**WHAT IS NEEDED**
Find the lines below in which the string "convergence" occurs. Copy each one.

(INFORMATION GIVEN begins)

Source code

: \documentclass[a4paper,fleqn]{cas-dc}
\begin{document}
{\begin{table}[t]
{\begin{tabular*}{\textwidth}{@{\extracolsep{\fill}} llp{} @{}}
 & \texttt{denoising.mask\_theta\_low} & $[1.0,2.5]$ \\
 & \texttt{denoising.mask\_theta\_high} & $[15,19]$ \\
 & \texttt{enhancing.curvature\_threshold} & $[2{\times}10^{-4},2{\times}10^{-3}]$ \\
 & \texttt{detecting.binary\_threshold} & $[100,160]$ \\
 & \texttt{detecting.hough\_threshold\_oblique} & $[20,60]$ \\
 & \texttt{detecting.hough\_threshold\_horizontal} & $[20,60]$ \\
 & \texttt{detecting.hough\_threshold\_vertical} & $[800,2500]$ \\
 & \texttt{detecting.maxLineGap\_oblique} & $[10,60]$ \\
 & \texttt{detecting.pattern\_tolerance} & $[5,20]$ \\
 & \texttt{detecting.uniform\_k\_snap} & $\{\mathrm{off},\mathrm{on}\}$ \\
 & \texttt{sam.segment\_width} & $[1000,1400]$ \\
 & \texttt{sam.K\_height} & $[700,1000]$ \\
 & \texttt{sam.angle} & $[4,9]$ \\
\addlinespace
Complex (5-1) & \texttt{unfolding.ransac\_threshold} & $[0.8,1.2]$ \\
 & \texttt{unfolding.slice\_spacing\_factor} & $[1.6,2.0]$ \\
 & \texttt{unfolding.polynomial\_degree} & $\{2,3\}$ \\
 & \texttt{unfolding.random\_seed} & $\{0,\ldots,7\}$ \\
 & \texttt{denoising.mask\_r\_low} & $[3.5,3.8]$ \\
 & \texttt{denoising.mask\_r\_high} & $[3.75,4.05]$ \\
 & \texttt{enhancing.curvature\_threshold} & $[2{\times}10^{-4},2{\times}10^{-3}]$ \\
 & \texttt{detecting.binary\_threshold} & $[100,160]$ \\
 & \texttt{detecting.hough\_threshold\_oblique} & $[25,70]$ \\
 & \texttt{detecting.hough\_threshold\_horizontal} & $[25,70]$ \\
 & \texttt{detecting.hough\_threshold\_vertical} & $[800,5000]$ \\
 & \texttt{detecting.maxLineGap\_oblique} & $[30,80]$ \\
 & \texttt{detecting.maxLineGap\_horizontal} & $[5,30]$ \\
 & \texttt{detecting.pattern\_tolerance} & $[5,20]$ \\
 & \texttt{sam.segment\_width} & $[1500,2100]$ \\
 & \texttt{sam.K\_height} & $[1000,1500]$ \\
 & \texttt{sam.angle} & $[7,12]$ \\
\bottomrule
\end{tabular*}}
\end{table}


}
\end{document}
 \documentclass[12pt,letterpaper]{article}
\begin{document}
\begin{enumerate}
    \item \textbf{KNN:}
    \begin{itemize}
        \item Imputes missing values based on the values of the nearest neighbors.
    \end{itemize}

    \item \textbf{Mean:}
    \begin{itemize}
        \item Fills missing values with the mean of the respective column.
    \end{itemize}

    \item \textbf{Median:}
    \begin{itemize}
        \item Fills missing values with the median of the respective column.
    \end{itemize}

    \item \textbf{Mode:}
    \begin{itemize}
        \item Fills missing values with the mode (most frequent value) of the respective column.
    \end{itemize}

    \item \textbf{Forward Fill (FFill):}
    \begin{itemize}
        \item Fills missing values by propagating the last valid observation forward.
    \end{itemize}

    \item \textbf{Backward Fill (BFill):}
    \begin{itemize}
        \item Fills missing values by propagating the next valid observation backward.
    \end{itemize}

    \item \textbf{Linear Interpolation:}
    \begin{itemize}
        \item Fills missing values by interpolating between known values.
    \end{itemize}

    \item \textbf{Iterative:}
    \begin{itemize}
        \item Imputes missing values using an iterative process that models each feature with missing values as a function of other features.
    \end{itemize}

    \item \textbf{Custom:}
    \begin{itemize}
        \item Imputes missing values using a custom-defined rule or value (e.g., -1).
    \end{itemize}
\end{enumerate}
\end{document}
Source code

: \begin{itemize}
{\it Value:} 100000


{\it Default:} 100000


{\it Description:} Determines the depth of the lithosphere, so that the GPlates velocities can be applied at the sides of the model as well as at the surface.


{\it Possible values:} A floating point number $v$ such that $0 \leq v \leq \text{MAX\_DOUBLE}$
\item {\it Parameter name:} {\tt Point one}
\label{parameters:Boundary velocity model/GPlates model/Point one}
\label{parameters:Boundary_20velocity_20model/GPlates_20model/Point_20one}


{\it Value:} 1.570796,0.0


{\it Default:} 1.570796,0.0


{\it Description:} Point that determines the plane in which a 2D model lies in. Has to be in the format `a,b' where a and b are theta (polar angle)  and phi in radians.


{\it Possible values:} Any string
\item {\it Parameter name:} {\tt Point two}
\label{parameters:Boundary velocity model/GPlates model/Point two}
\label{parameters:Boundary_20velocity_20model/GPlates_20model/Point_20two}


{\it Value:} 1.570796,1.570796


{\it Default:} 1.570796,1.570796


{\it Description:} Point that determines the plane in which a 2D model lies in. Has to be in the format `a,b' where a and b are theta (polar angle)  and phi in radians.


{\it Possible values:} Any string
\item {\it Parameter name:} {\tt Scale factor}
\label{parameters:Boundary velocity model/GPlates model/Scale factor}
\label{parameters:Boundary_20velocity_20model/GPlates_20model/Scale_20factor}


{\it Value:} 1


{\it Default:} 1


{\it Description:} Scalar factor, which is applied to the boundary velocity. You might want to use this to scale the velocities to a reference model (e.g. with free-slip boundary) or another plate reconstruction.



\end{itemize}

(INFORMATION GIVEN ends)
(INFORMATION GIVEN begins)

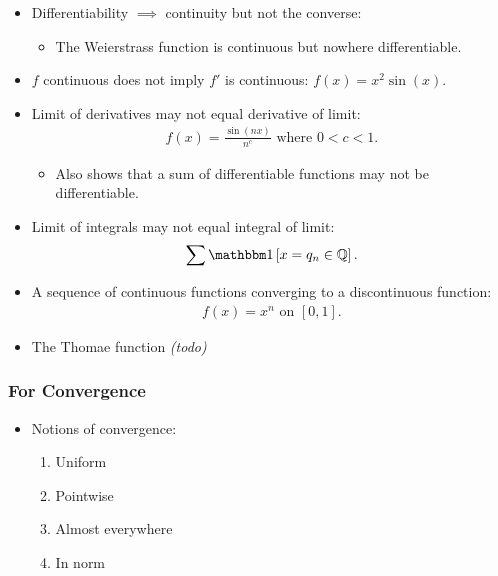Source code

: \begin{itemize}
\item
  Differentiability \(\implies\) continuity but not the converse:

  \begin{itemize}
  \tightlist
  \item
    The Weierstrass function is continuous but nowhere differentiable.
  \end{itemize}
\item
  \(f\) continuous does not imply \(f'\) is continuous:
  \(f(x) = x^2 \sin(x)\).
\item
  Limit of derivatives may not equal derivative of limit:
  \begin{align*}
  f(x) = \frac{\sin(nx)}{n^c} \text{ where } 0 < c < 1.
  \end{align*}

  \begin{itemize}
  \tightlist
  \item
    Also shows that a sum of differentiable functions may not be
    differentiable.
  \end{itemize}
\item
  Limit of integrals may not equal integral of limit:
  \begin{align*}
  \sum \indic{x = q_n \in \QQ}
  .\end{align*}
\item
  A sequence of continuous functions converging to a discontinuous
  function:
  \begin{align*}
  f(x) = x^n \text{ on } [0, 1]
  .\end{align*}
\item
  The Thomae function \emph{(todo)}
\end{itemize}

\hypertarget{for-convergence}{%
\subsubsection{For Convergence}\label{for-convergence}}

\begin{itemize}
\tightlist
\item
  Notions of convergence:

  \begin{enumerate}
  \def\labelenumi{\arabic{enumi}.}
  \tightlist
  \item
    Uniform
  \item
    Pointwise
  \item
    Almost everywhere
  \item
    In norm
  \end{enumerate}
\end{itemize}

(INFORMATION GIVEN ends)

**ANSWER SPACE**
\hypertarget{for-convergence}{%
\subsubsection{For Convergence}\label{for-convergence}}
  Notions of convergence:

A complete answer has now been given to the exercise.